Fallbeispiel zur Pränatalberatung

Ein junges Elternpaar, das sein zweites Kind erwartet, dessen Trisomie 21 mittels Amniozentese bestätigt wird, nachdem sowohl die Nackenfaltenmessung als auch der Nicht-invasive Pränataltest (NIPT) deutliche Hinweise darauf gegeben haben, deponiert im Erstgespräch tiefe Verzweiflung. Beide sind sich einig, dass sie mit einem Spätabbruch der Schwangerschaft so tiefe Schuld auf sich laden würden, dass sie sich für ihr Kind bereits entschieden haben. Dies, obwohl sie vermeinen, von ärztlicher Seite eine Infragestellung dieses Schritts zu spüren.

Die Mutter äußert Hilflosigkeit und Überforderung, weil sie auf kein familiäres Unterstützungsnetzwerk zurückgreifen kann. Sie äußert Ängste, erneut in eine depressive Phase zu gleiten wie vor ihrer ersten Schwangerschaft. Damals hat sie psychologische Hilfe erhalten, weshalb sie auch jetzt die angebotenen Gespräche positiv erlebt.

Der Vater gesteht, dass in ihm vor dem Einschlafen oft Phantasien aufkommen, einfach wegzulaufen, versichert aber, dass er dies aufgrund der Liebe zu seiner Familie nie machen würde.
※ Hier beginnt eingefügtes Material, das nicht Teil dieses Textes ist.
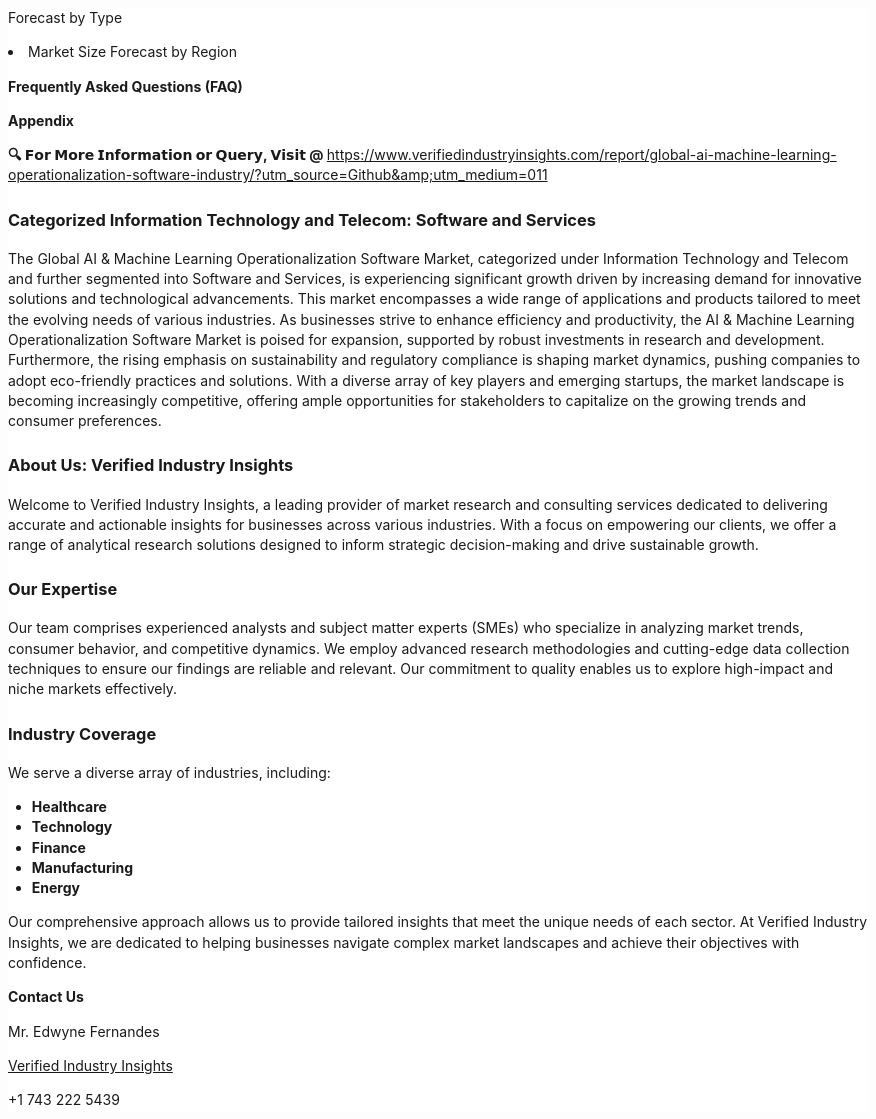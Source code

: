 Forecast by Type</li><li>Market Size Forecast by Region</li></ul><p><strong>Frequently Asked Questions (FAQ)</strong></p><p><strong>Appendix<br /></strong></p><p><strong>🔍 𝗙𝗼𝗿 𝗠𝗼𝗿𝗲 𝗜𝗻𝗳𝗼𝗿𝗺𝗮𝘁𝗶𝗼𝗻 𝗼𝗿 𝗤𝘂𝗲𝗿𝘆, 𝗩𝗶𝘀𝗶𝘁 @ </strong><a href="https://www.verifiedindustryinsights.com/report/global-ai-machine-learning-operationalization-software-industry/?utm_source=Github&amp;utm_medium=011">https://www.verifiedindustryinsights.com/report/global-ai-machine-learning-operationalization-software-industry/?utm_source=Github&amp;utm_medium=011</a>&nbsp;</p><h3>Categorized Information Technology and Telecom: Software and Services </h3><p>The Global AI & Machine Learning Operationalization Software Market, categorized under Information Technology and Telecom and further segmented into Software and Services, is experiencing significant growth driven by increasing demand for innovative solutions and technological advancements. This market encompasses a wide range of applications and products tailored to meet the evolving needs of various industries. As businesses strive to enhance efficiency and productivity, the AI & Machine Learning Operationalization Software Market is poised for expansion, supported by robust investments in research and development. Furthermore, the rising emphasis on sustainability and regulatory compliance is shaping market dynamics, pushing companies to adopt eco-friendly practices and solutions. With a diverse array of key players and emerging startups, the market landscape is becoming increasingly competitive, offering ample opportunities for stakeholders to capitalize on the growing trends and consumer preferences.</p><h3>About Us: Verified Industry Insights</h3><p>Welcome to Verified Industry Insights, a leading provider of market research and consulting services dedicated to delivering accurate and actionable insights for businesses across various industries. With a focus on empowering our clients, we offer a range of analytical research solutions designed to inform strategic decision-making and drive sustainable growth.</p><h3>Our Expertise</h3><p>Our team comprises experienced analysts and subject matter experts (SMEs) who specialize in analyzing market trends, consumer behavior, and competitive dynamics. We employ advanced research methodologies and cutting-edge data collection techniques to ensure our findings are reliable and relevant. Our commitment to quality enables us to explore high-impact and niche markets effectively.</p><h3>Industry Coverage</h3><p>We serve a diverse array of industries, including:</p><ul><li><strong>Healthcare</strong></li><li><strong>Technology</strong></li><li><strong>Finance</strong></li><li><strong>Manufacturing</strong></li><li><strong>Energy</strong></li></ul><p>Our comprehensive approach allows us to provide tailored insights that meet the unique needs of each sector. At Verified Industry Insights, we are dedicated to helping businesses navigate complex market landscapes and achieve their objectives with confidence.</p><p><strong>Contact Us</strong></p><p>Mr. Edwyne Fernandes</p><p><a href="https://www.verifiedindustryinsights.com/">Verified Industry Insights</a></p><p>+1 743 222 5439</p>
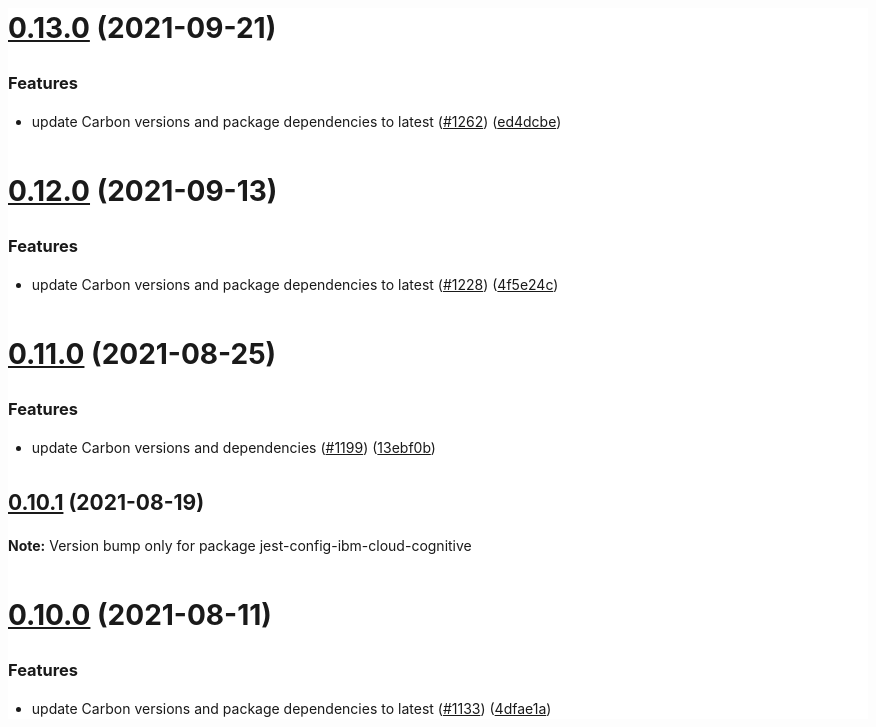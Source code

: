 # [0.13.0](https://github.com/carbon-design-system/ibm-products/compare/jest-config-ibm-cloud-cognitive@0.12.0...jest-config-ibm-cloud-cognitive@0.13.0) (2021-09-21)

### Features

- update Carbon versions and package dependencies to latest
  ([#1262](https://github.com/carbon-design-system/ibm-products/issues/1262))
  ([ed4dcbe](https://github.com/carbon-design-system/ibm-products/commit/ed4dcbe5b6d92baa6ec39240bda6996ec55f7bc4))

# [0.12.0](https://github.com/carbon-design-system/ibm-products/compare/jest-config-ibm-cloud-cognitive@0.11.0...jest-config-ibm-cloud-cognitive@0.12.0) (2021-09-13)

### Features

- update Carbon versions and package dependencies to latest
  ([#1228](https://github.com/carbon-design-system/ibm-products/issues/1228))
  ([4f5e24c](https://github.com/carbon-design-system/ibm-products/commit/4f5e24cd3a36e7fa9a5cd62d1cafe75a090cf32e))

# [0.11.0](https://github.com/carbon-design-system/ibm-products/compare/jest-config-ibm-cloud-cognitive@0.10.1...jest-config-ibm-cloud-cognitive@0.11.0) (2021-08-25)

### Features

- update Carbon versions and dependencies
  ([#1199](https://github.com/carbon-design-system/ibm-products/issues/1199))
  ([13ebf0b](https://github.com/carbon-design-system/ibm-products/commit/13ebf0b7bea06fa4cd2231bd613011d7717e5d03))

## [0.10.1](https://github.com/carbon-design-system/ibm-products/compare/jest-config-ibm-cloud-cognitive@0.10.0...jest-config-ibm-cloud-cognitive@0.10.1) (2021-08-19)

**Note:** Version bump only for package jest-config-ibm-cloud-cognitive

# [0.10.0](https://github.com/carbon-design-system/ibm-products/compare/jest-config-ibm-cloud-cognitive@0.9.0...jest-config-ibm-cloud-cognitive@0.10.0) (2021-08-11)

### Features

- update Carbon versions and package dependencies to latest
  ([#1133](https://github.com/carbon-design-system/ibm-products/issues/1133))
  ([4dfae1a](https://github.com/carbon-design-system/ibm-products/commit/4dfae1a9b27f5676d0bde570e2c9ee9ce8550b52))
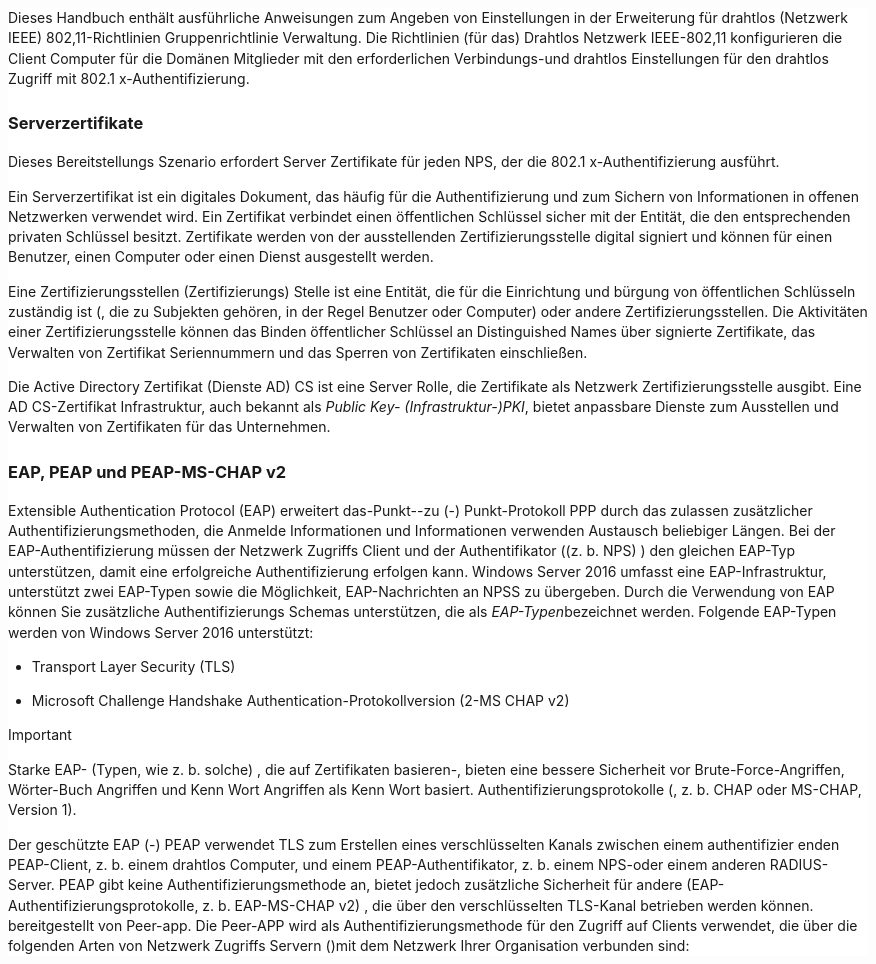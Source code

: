 Dieses Handbuch enthält ausführliche Anweisungen zum Angeben von Einstellungen in der Erweiterung für drahtlos \(Netzwerk IEEE\) 802,11-Richtlinien Gruppenrichtlinie Verwaltung. Die Richtlinien \(für das\) Drahtlos Netzwerk IEEE\-802,11 konfigurieren die Client Computer für die Domänen Mitglieder mit den erforderlichen Verbindungs-und drahtlos Einstellungen für den drahtlos Zugriff mit 802.1 x-Authentifizierung.

### <a name="server-certificates"></a>Serverzertifikate
Dieses Bereitstellungs Szenario erfordert Server Zertifikate für jeden NPS, der die 802.1 x-Authentifizierung ausführt.  

Ein Serverzertifikat ist ein digitales Dokument, das häufig für die Authentifizierung und zum Sichern von Informationen in offenen Netzwerken verwendet wird. Ein Zertifikat verbindet einen öffentlichen Schlüssel sicher mit der Entität, die den entsprechenden privaten Schlüssel besitzt. Zertifikate werden von der ausstellenden Zertifizierungsstelle digital signiert und können für einen Benutzer, einen Computer oder einen Dienst ausgestellt werden.  

Eine Zertifizierungsstellen \(Zertifizierungs\) Stelle ist eine Entität, die für die Einrichtung und bürgung von öffentlichen Schlüsseln zuständig ist \(, die zu Subjekten gehören, in der Regel Benutzer oder Computer\) oder andere Zertifizierungsstellen. Die Aktivitäten einer Zertifizierungsstelle können das Binden öffentlicher Schlüssel an Distinguished Names über signierte Zertifikate, das Verwalten von Zertifikat Seriennummern und das Sperren von Zertifikaten einschließen.  

Die Active Directory Zertifikat \(Dienste AD\) CS ist eine Server Rolle, die Zertifikate als Netzwerk Zertifizierungsstelle ausgibt. Eine AD CS-Zertifikat Infrastruktur, auch bekannt als *Public Key- \(Infrastruktur-\)PKI*, bietet anpassbare Dienste zum Ausstellen und Verwalten von Zertifikaten für das Unternehmen.

### <a name="eap-peap-and-peap-ms-chap-v2"></a>EAP, PEAP und PEAP\-MS\-CHAP v2
Extensible Authentication Protocol \(EAP\) erweitert das\-Punkt\--zu \(-\) Punkt-Protokoll PPP durch das zulassen zusätzlicher Authentifizierungsmethoden, die Anmelde Informationen und Informationen verwenden Austausch beliebiger Längen. Bei der EAP-Authentifizierung müssen der Netzwerk Zugriffs Client und der Authentifikator \((z. b. NPS\) ) den gleichen EAP-Typ unterstützen, damit eine erfolgreiche Authentifizierung erfolgen kann. Windows Server 2016 umfasst eine EAP-Infrastruktur, unterstützt zwei EAP-Typen sowie die Möglichkeit, EAP-Nachrichten an NPSS zu übergeben. Durch die Verwendung von EAP können Sie zusätzliche Authentifizierungs Schemas unterstützen, die als *EAP-Typen*bezeichnet werden. Folgende EAP-Typen werden von Windows Server 2016 unterstützt:  

- Transport Layer Security \(TLS\)

- Microsoft Challenge Handshake Authentication-Protokollversion \(2\-MS CHAP v2\)

>[!IMPORTANT]
>Starke EAP- \(Typen, wie z. b. solche\) , die auf Zertifikaten basieren\-, bieten eine bessere Sicherheit vor Brute-Force-Angriffen, Wörter\-Buch Angriffen und Kenn Wort Angriffen als Kenn Wort basiert. Authentifizierungsprotokolle \(, z. b. CHAP oder MS\-CHAP, Version 1\).

Der geschützte EAP \(-\) PEAP verwendet TLS zum Erstellen eines verschlüsselten Kanals zwischen einem authentifizier enden PEAP-Client, z. b. einem drahtlos Computer, und einem PEAP-Authentifikator, z. b. einem NPS-oder einem anderen RADIUS-Server. PEAP gibt keine Authentifizierungsmethode an, bietet jedoch zusätzliche Sicherheit für andere \(EAP-Authentifizierungsprotokolle, z. b. EAP\-MS\-CHAP v2\) , die über den verschlüsselten TLS-Kanal betrieben werden können. bereitgestellt von Peer-app. Die Peer-APP wird als Authentifizierungsmethode für den Zugriff auf Clients verwendet, die über die folgenden Arten von Netzwerk Zugriffs Servern \(\)mit dem Netzwerk Ihrer Organisation verbunden sind:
Er und seine Frau hätten schon einige Schwierigkeiten bewältigt, was ihn ein wenig zuversichtlich stimme.

Meine haltende, verstehende Präsenz ermöglicht es den Eltern, Belastendes auszusprechen, miteinander zu teilen und sich in Folge ganz konkret mit familienentlastenden Unterstützungsangeboten auseinanderzusetzen, die sie in Anspruch nehmen wollen.